Buscopan Plus soll ohne ärztlichen Rat nicht länger als 3 - 4 Tage eingenommen werden. Bei länger anhaltenden Schmerzen oder Verschlimmerung der Beschwerden, oder wenn zusätzliche Symptome auftreten, sollte ein Arzt aufgesucht werden. Schwere akute Überempfindlichkeitsreaktionen (z. B. anaphylaktischer Schock) sind sehr selten. Bei den ersten Anzeichen einer Rötung oder Schwellung (Zeichen einer Überempfindlichkeitsreaktion) beenden Sie die Behandlung sofort und suchen einen Arzt auf. Bei Überdosierung von Buscopan Plus besteht die Gefahr schwerer Leber- und Nierenschäden auf Grund des Paracetamol-Anteils. Um das Risiko einer Überdosierung zu verhindern, ist darauf zu achten, dass andere gleichzeitig angewendete Arzneimittel kein Paracetamol enthalten. Bei längerem hochdosiertem, nicht bestimmungsgemäßem Gebrauch von Schmerzmitteln können Kopfschmerzen auftreten, die nicht durch erhöhte Dosen des Arzneimittels behandelt werden dürfen. Bei plötzlichem Absetzen nach längerem hochdosiertem, nicht bestimmungsgemäßem Gebrauch von Schmerzmitteln können Kopfschmerzen sowie Müdigkeit, Muskelschmerzen, Nervosität und vegetative Symptome auftreten. Die Entzugserscheinungen klingen innerhalb weniger Tage ab. Bis dahin soll die Wiedereinnahme von Schmerzmitteln unterbleiben und die erneute Einnahme soll nicht ohne ärztlichen Rat erfolgen. Bei Langzeitanwendung sind Blutbild, Leber- und Nierenfunktion zu überwachen.

Kinder:
Geben Sie Buscopan Plus nicht an Kinder unter 12 Jahren, da bisher keine ausreichenden Erfahrungen für diese Altersgruppe vorliegen.
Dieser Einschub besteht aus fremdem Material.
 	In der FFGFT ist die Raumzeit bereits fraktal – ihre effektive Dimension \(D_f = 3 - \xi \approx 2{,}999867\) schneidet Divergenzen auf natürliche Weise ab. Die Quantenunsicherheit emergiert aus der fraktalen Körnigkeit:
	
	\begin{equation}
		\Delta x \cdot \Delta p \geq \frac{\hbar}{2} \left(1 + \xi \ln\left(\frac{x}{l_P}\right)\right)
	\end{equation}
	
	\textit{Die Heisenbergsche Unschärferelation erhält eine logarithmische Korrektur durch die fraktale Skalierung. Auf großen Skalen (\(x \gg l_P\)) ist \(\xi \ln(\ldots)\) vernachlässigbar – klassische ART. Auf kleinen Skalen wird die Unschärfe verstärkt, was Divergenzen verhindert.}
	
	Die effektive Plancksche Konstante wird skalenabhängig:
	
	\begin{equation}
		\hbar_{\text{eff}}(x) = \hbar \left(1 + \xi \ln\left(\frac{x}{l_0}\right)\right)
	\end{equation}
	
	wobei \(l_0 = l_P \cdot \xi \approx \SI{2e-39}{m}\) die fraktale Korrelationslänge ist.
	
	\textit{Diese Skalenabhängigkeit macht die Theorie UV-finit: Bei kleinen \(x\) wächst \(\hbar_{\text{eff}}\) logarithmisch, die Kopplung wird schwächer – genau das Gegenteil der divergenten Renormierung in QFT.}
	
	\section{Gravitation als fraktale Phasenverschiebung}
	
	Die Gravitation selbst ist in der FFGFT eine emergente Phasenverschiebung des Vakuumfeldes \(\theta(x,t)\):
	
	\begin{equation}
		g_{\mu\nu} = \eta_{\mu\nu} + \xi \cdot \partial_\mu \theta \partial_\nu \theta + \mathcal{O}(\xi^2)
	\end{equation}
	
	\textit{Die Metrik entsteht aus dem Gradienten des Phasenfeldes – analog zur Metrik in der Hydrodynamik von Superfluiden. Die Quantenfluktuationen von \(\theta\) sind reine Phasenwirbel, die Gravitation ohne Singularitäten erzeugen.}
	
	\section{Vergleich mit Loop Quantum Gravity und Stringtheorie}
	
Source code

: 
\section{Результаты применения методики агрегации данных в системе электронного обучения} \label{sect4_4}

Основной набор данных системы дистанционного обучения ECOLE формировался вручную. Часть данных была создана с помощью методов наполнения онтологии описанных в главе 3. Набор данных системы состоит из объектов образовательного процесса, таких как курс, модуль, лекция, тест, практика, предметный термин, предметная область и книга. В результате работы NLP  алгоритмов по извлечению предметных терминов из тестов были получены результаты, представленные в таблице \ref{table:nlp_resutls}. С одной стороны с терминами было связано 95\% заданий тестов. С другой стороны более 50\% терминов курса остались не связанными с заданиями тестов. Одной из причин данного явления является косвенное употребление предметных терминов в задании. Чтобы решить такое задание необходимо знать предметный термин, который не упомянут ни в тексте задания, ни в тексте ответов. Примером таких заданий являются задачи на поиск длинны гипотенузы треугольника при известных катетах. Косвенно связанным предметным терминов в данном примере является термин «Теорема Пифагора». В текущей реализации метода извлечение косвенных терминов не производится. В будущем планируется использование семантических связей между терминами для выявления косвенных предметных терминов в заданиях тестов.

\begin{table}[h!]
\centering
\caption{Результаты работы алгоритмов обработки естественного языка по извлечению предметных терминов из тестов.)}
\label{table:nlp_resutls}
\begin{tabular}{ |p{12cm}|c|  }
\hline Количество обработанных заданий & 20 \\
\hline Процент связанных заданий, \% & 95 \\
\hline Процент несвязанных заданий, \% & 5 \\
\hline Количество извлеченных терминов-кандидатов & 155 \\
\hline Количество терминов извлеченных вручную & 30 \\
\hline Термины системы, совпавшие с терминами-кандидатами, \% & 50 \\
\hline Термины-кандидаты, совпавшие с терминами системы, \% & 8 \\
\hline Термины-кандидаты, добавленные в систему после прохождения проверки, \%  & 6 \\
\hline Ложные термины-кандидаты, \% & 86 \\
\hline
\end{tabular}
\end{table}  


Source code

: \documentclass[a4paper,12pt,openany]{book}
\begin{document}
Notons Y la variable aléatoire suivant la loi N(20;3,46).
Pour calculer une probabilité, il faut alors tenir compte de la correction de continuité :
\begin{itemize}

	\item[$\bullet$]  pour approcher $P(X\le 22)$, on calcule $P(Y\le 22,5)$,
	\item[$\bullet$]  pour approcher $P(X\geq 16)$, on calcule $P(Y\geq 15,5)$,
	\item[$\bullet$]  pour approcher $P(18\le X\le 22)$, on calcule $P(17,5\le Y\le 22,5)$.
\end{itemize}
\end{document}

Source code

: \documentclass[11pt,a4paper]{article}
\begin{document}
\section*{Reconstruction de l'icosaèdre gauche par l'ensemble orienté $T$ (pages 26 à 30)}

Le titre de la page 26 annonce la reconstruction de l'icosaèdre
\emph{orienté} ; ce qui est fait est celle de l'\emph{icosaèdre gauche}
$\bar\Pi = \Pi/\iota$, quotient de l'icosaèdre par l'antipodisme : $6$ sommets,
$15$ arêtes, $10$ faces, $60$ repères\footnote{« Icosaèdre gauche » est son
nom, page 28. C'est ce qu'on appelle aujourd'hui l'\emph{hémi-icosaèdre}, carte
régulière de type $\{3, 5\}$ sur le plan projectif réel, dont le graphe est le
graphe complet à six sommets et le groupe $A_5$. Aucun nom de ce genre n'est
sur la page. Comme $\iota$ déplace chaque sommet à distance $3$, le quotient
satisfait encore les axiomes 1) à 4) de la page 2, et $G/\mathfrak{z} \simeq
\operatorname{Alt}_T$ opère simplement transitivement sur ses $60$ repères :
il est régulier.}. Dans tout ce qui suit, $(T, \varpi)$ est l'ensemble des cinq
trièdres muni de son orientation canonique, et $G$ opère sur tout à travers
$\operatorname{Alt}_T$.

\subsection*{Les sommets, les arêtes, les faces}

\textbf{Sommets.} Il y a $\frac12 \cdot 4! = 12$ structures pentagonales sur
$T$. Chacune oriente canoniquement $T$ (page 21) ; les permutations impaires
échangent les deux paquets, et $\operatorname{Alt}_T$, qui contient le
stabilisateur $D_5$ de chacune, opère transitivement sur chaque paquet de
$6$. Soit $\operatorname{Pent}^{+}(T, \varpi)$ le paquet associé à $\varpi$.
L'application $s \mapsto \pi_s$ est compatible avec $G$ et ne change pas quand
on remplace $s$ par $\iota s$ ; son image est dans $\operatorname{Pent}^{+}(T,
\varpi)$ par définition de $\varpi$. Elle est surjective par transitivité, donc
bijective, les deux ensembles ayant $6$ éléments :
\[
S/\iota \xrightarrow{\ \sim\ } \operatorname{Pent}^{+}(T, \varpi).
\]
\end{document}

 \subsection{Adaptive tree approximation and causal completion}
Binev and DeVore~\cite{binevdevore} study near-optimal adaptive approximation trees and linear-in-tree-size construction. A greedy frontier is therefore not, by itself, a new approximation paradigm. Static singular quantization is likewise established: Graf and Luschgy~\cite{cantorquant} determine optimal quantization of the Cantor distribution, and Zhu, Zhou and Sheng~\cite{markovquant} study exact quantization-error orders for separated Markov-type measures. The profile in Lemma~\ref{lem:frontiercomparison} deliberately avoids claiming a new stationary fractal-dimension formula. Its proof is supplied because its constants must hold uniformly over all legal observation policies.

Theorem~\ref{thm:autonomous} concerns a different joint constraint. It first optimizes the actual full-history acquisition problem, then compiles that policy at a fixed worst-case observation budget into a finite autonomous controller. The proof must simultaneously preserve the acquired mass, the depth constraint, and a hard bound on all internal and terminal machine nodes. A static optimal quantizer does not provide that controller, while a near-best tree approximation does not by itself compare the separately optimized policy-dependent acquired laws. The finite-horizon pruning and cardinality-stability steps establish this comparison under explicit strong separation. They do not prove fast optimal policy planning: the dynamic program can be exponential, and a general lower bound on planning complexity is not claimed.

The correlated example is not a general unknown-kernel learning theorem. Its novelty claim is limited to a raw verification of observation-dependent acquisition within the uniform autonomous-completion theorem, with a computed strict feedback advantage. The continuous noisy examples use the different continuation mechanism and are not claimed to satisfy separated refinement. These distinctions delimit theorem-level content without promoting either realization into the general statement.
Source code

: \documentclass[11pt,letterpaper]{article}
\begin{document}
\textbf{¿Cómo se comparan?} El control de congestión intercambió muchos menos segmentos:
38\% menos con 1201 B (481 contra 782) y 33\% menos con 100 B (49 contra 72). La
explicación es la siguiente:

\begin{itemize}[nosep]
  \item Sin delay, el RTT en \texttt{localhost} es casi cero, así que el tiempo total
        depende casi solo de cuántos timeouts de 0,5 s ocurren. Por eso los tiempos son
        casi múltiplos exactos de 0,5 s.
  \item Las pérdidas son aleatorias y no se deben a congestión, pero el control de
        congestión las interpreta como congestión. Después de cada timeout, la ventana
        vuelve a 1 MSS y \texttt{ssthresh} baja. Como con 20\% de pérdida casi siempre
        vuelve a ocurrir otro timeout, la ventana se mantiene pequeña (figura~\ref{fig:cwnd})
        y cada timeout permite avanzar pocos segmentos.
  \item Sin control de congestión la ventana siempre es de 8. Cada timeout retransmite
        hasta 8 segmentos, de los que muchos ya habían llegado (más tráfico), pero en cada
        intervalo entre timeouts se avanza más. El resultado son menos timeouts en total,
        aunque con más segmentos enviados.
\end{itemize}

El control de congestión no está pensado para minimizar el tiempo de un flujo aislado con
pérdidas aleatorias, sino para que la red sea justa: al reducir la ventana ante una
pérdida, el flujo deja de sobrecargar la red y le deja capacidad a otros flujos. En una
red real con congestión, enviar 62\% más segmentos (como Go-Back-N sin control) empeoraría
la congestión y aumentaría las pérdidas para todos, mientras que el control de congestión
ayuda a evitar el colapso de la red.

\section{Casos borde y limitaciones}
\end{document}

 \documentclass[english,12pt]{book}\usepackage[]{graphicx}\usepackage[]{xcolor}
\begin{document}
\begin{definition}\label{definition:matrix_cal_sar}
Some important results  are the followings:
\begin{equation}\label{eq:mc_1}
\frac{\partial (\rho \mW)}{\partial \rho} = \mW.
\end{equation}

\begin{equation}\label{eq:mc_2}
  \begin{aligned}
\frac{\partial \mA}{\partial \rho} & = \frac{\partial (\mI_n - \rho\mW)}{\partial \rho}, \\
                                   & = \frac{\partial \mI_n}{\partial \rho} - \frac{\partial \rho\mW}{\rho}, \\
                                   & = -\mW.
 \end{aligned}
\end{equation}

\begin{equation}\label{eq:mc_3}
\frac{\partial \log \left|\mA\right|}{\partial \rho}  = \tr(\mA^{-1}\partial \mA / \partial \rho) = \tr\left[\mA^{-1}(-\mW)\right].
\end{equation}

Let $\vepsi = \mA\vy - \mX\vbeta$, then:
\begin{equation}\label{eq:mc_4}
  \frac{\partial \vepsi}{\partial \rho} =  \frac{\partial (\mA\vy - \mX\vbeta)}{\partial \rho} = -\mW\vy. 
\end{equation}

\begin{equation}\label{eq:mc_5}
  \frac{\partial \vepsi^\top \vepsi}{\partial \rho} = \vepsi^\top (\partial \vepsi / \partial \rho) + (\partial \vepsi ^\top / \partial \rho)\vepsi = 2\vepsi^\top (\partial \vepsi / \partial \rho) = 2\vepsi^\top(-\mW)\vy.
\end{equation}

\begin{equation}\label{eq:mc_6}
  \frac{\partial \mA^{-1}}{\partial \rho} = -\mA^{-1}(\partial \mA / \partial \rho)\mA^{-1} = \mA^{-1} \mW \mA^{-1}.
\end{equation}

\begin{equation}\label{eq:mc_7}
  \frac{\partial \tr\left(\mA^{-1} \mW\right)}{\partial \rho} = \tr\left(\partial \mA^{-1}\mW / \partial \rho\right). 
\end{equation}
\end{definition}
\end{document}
Einnahme von Buscopan Plus zusammen mit anderen Arzneimitteln:
Informieren Sie Ihren Arzt oder Apotheker, wenn Sie andere Arzneimittel einnehmen, kürzlich andere Arzneimittel eingenommen haben oder beabsichtigen andere Arzneimittel einzunehmen. Die im Abschnitt Nebenwirkungen beschriebenen anticholinergen Effekte können verstärkt werden, wenn Buscopan Plus gleichzeitig mit anderen Arzneimitteln angewendet wird, die ihrerseits solche Effekte hervorrufen können, wie z. B. andere Anticholinergika (z. B. Tiotropium, Ipratropium, Atropin-ähnliche Verbindungen), Amantadin, tri- und tetrazyklische Antidepressiva, Antipsychotika, Chinidin, Disopyramid und Antihistaminika. Eine gleichzeitige Behandlung mit Dopaminantagonisten, z. B. Metoclopramid, kann zu einer gegenseitigen Abschwächung der Wirkung auf die Muskulatur des Magen-Darm-Traktes führen. Buscopan Plus kann die beschleunigende Wirkung von β-Sympathomimetika auf den Herzschlag verstärken. Auf Grund des in Buscopan Plus enthaltenen Paracetamol sind mögliche Wechselwirkungen mit den folgenden Arzneimitteln zu beachten:
  • Mittel gegen Gicht wie Probenecid: Bei gleichzeitiger Einnahme von Probenecid sollte die Dosis von Buscopan Plus verringert werden, da der Abbau von Paracetamol verlangsamt sein kann.
  • Bei gleichzeitiger Einnahme von Arzneimitteln, die zu einer Beschleunigung des Arzneimittelabbaus in der Leber führen (Enzyminduktion), z. B. bestimmte Schlafmittel und Antiepileptika (u. a. Phenobarbital, Phenytoin, Carbamazepin) sowie Rifampicin (ein Tuberkulosemittel), können auch sonst unschädliche Dosen von Paracetamol (einem der Bestandteile von Buscopan Plus) Leberschäden hervorrufen. Das Gleiche gilt bei Alkoholmissbrauch.
  • Mittel zur Senkung erhöhter Blutfettwerte (Cholestyramin): Diese können die Aufnahme und damit die Wirkung von Buscopan Plus vermindern.
  • Arzneimittel bei HIV-Infektionen (Zidovudin): Die Neigung zur Verminderung der weißen Blutkörperchen (Neutropenie) wird verstärkt. Buscopan Plus soll daher nur nach ärztlichem Anraten gleichzeitig mit Zidovudin angewendet werden.
  • Bei gleichzeitiger Einnahme von Paracetamol und Chloramphenicol kann die Ausscheidung von Chloramphenicol erheblich verlangsamt werden, was dessen Toxizität erhöhen kann.
  • Mittel gegen Übelkeit (Metoclopramid und Domperidon): Diese können die Aufnahme und den Wirkungseintritt von Buscopan Plus beschleunigen.